Pbkdf2 is extremely good. Without deeper analysis (or a feature comparison) I'd be hesitant to say that bcrypt or scrypt are better.

I sincerely mean no offense but this statement came directly out of your butt. Read the table on page 14 of Colin Percival's Usenix paper "Stronger Key Derivation Via Sequential Memory-Hard Functions" (which you could have found by Googling [scrypt paper]); PBKDF2 is ~5x faster (ie: costs ~5x less to break) than bcrypt; PBKDF2 and scrypt aren't even in the same ballpark.

From exactly where did you derive the idea that PBKDF2 is "extremely good"?

The reality is that all three of PBKDF2, bcrypt, and scrypt are just fine. But PBKDF2 and scrypt have drastically poorer library support than bcrypt; nobody should delay using a strong password hash so that they can optimize which one they use.

All three are extremely good for this use case, when the competition is SHA-1. Beyond that, I don't know enough to compare the three. So yeah, it came out of my butt.

If Colin has a paper on it then I trust his comparison. What I really meant to say is what you said: all three are just fine.

Also, I thought I remembered my comment's parent saying something stronger, either it was edited later, or I was drunk when I decided it was worth commenting on.

I just wanted to write the word "butt". Thanks for being cool about it. :)

hahahaha, well, what you wrote was worthwhile and (as far as I can tell) correct. Thanks.

Eh? PBKDF2 has configurable complexity and has found many more applications than bycrpt, from WPA2 to disk encryption. The crypto research behind PBKDF2 is much more rigorous.

Please cite one academic cryptography paper that presents an analysis of PBKDF2, other than Colin's paper which damns it.

There is virtually no "rigorous" research into KDFs of any sort, let alone password KDFs. Most academic crypto research simply presumes passwords are taken from cryptographically secure random number generators and stored securely.

And with that said I want to remind you that I just cited a source, accepted at Usenix, that measured PBKDF2, bcrypt, and scrypt and found PBKDF2 inferior to bcrypt. You seem to want to pretend otherwise.
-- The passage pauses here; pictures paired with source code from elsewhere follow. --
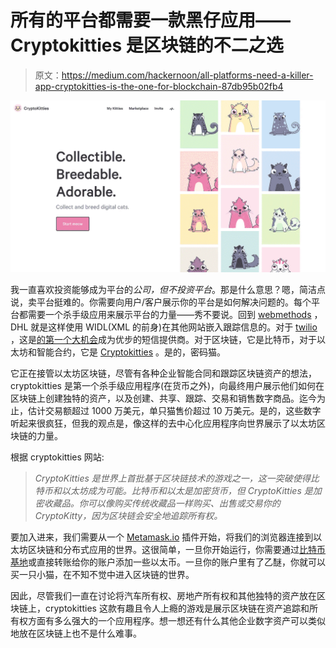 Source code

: # 所有的平台都需要一款黑仔应用——Cryptokitties 是区块链的不二之选

> 原文：<https://medium.com/hackernoon/all-platforms-need-a-killer-app-cryptokitties-is-the-one-for-blockchain-87db95b02fb4>

![](img/a2711f50509a697a1b148d305aa655eb.png)

我一直喜欢投资能够成为平台的*公司，但不投资平台*。那是什么意思？嗯，简洁点说，卖平台挺难的。你需要向用户/客户展示你的平台是如何解决问题的。每个平台都需要一个杀手级应用来展示平台的力量——秀不要说。回到 [webmethods](https://en.wikipedia.org/wiki/WebMethods) ，DHL 就是这样使用 WIDL(XML 的前身)在其他网站嵌入跟踪信息的。对于 [twilio](http://twilio.com) ，这是[的第一个大机会](https://www.forbes.com/sites/miguelhelft/2016/09/14/the-wizard-of-apps-how-jeff-lawson-turned-twilio-into-the-mightiest-unicorn/#32ccf585b580)成为优步的短信提供商。对于区块链，它是比特币，对于以太坊和智能合约，它是 [Cryptokitties](https://www.cryptokitties.co/my-kitties) 。是的，密码猫。

它正在接管以太坊区块链，尽管有各种企业智能合同和跟踪区块链资产的想法，cryptokitties 是第一个杀手级应用程序(在货币之外)，向最终用户展示他们如何在区块链上创建独特的资产，以及创建、共享、跟踪、交易和销售数字商品。迄今为止，估计交易额超过 1000 万美元，单只猫售价超过 10 万美元。是的，这些数字听起来很疯狂，但我的观点是，像这样的去中心化应用程序向世界展示了以太坊区块链的力量。

根据 cryptokitties 网站:

> *CryptoKitties 是世界上首批基于区块链技术的游戏之一，这一突破使得比特币和以太坊成为可能。比特币和以太是加密货币，但 CryptoKitties 是加密收藏品。你可以像购买传统收藏品一样购买、出售或交易你的 CryptoKitty，因为区块链会安全地追踪所有权。*

要加入进来，我们需要从一个 [Metamask.io](http://metamask.io) 插件开始，将我们的浏览器连接到以太坊区块链和分布式应用的世界。这很简单，一旦你开始运行，你需要通过[比特币基地](http://coinbase.com)或直接转账给你的账户添加一些以太币。一旦你的账户里有了乙醚，你就可以买一只小猫，在不知不觉中进入区块链的世界。

因此，尽管我们一直在讨论将汽车所有权、房地产所有权和其他独特的资产放在区块链上，cryptokitties 这款有趣且令人上瘾的游戏是展示区块链在资产追踪和所有权方面有多么强大的一个应用程序。想一想还有什么其他企业数字资产可以类似地放在区块链上也不是什么难事。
PBKDF2 is way better than salted hashes. It's right there with bcrypt and scrypt on the "good choices" list.

Django has chosen a fine default and for the next several years it's probably unnecessary to second-guess it. Over time, GPU and (more importantly) FPGA-assisted hash cracking may or may not become more common, at which point you'd want to transition to something like scrypt.

You could literally flip a coin to decide between bcrypt and PBKDF2 and it wouldn't matter which side came up.

> which is better than nothing/md5/no salt sha1.

It's also better than salted sha1 since it performs multiple iteration rounds leading to (configurable) higher computational complexity.